Cyclicity in Agree: Maximal projections as probes
Cyclic Agree (Rezac 2003; Béjar & Rezac 2009) has been proposed to account for why a probe can agree with DPs in both its complement and specifier in agreement displacement. When an unsatisfied probe reprojects, its search space (i.e. its c-command domain) is cyclically expanded to include the specifier. The result is that Spec-Head agreement is still Agree under c-command -- the specifier is in the c-command domain of the intermediate level projection. In Bare Phrase Structure (BPS; Chomsky 1995), there is no distinction between head, bar, and phrase levels. Therefore, a prediction of this type of account is that if a probe remains unsatisfied when it reprojects to form a maximal projection, that maximal projection should be able to probe its c-command domain through the same kind of cyclic expansion that makes Spec-Head agreement possible.
In this talk, which draws on data from original fieldwork, I argue on the basis of a pattern of an agreeing adjunct C in Amahuaca (Panoan; Peru) that this prediction of cyclic expansion is borne out. Adjunct C agrees with DPs in its own complement but also with matrix DPs. This is possible because the maximal projection of this high adjunct C can probe its c-command domain -- the matrix TP. This account based on cyclic expansion provides a straightforward way to capture this apparently non-local pattern of agreement without loosening the conditions on locality in Agree.

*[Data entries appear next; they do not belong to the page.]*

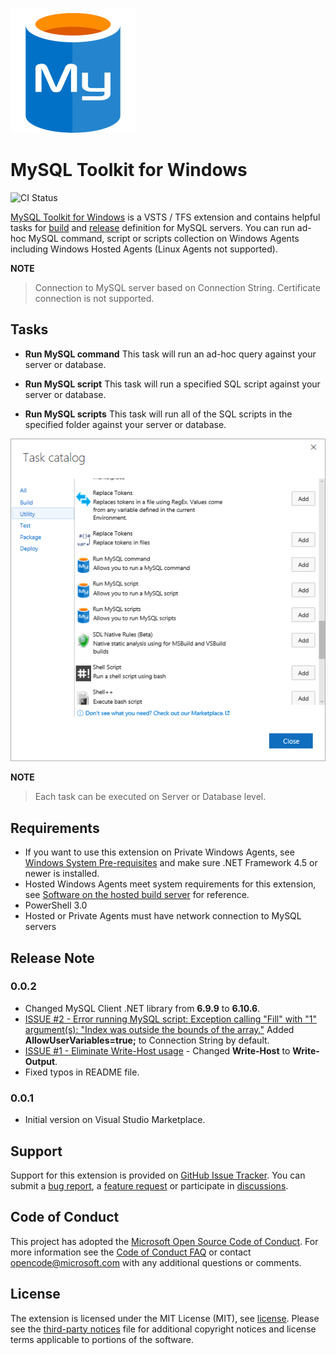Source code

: ﻿![Icon](https://github.com/DariuszPorowski/VSTS-MySQL-Toolkit-Win/raw/master/images/logo.png)

# MySQL Toolkit for Windows
![CI Status](https://daporo.visualstudio.com/_apis/public/build/definitions/167b9dbb-0b5a-4f10-b97e-e6d0624b19d9/41/badge)

[MySQL Toolkit for Windows](https://aka.ms/vstsmysqlwin) is a VSTS / TFS extension and contains helpful tasks for [build](https://www.visualstudio.com/en-us/docs/build/define/create) and [release](https://www.visualstudio.com/en-us/docs/release/author-release-definition/more-release-definition) definition for MySQL servers. You can run ad-hoc MySQL command, script or scripts collection on Windows Agents including Windows Hosted Agents (Linux Agents not supported).

**NOTE**
> Connection to MySQL server based on Connection String. Certificate connection is not supported.

## Tasks
* **Run MySQL command**
This task will run an ad-hoc query against your server or database.

* **Run MySQL script**
This task will run a specified SQL script against your server or database.

* **Run MySQL scripts**
This task will run all of the SQL scripts in the specified folder against your server or database.

![Task Catalog](https://github.com/DariuszPorowski/VSTS-MySQL-Toolkit-Win/raw/master/images/taskcatalog.png)

**NOTE**
> Each task can be executed on Server or Database level.

## Requirements
* If you want to use this extension on Private Windows Agents, see [Windows System Pre-requisites](https://github.com/Microsoft/vsts-agent/blob/master/docs/start/envwin.md) and make sure .NET Framework 4.5 or newer is installed.
* Hosted Windows Agents meet system requirements for this extension, see [Software on the hosted build server](https://www.visualstudio.com/en-us/docs/build/admin/agents/hosted-pool#software-on-the-hosted-build-server) for reference.
* PowerShell 3.0
* Hosted or Private Agents must have network connection to MySQL servers

## Release Note
### 0.0.2
* Changed MySQL Client .NET library from **6.9.9** to **6.10.6**.
* [ISSUE #2 - Error running MySQL script: Exception calling "Fill" with "1" argument(s): "Index was outside the bounds of the array."](https://github.com/DariuszPorowski/VSTS-MySQL-Toolkit-Win/issues/2) Added **AllowUserVariables=true;** to Connection String by default.
* [ISSUE #1 - Eliminate Write-Host usage](https://github.com/DariuszPorowski/VSTS-MySQL-Toolkit-Win/issues/1) - Changed **Write-Host** to **Write-Output**.
* Fixed typos in README file.

### 0.0.1
* Initial version on Visual Studio Marketplace.

## Support
Support for this extension is provided on [GitHub Issue Tracker](https://github.com/DariuszPorowski/VSTS-MySQL-Toolkit-Win/issues). You can submit a [bug report](https://github.com/DariuszPorowski/VSTS-MySQL-Toolkit-Win/issues/new), a [feature request](https://github.com/DariuszPorowski/VSTS-MySQL-Toolkit-Win/issues/new) or participate in [discussions](https://github.com/DariuszPorowski/VSTS-MySQL-Toolkit-Win/issues).

## Code of Conduct
This project has adopted the [Microsoft Open Source Code of Conduct](https://opensource.microsoft.com/codeofconduct/). For more information see the [Code of Conduct FAQ](https://opensource.microsoft.com/codeofconduct/faq/) or contact [opencode@microsoft.com](mailto:opencode@microsoft.com) with any additional questions or comments.

## License
The extension is licensed under the MIT License (MIT), see [license](https://github.com/DariuszPorowski/VSTS-MySQL-Toolkit-Win/blob/master/LICENSE).
Please see the [third-party notices](https://github.com/DariuszPorowski/VSTS-MySQL-Toolkit-Win/blob/master/ThirdPartyNotices.md) file for additional copyright notices and license terms applicable to portions of the software.
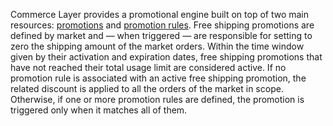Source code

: Commerce Layer provides a promotional engine built on top of two main resources: [promotions](https://docs.commercelayer.io/api/resources/promotions) and [promotion rules](https://docs.commercelayer.io/api/resources/promotion_rules). Free shipping promotions are defined by market and — when triggered — are responsible for setting to zero the shipping amount of the market orders. Within the time window given by their activation and expiration dates, free shipping promotions that have not reached their total usage limit are considered active. If no promotion rule is associated with an active free shipping promotion, the related discount is applied to all the orders of the market in scope. Otherwise, if one or more promotion rules are defined, the promotion is triggered only when it matches all of them.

The Amahuaca data therefore provide support for a Cyclic Agree model and suggest that probe reprojection is fully generalizable and need not be limited to (what in non-BPS terms are) intermediate level projections. The strongest conclusion of such an account is that Agree always requires that the probe c-command the goal, with Spec-Head agreement and the type of apparent long-distance agreement seen in Amahuaca simply indicating cyclic expansion of the probe's domain.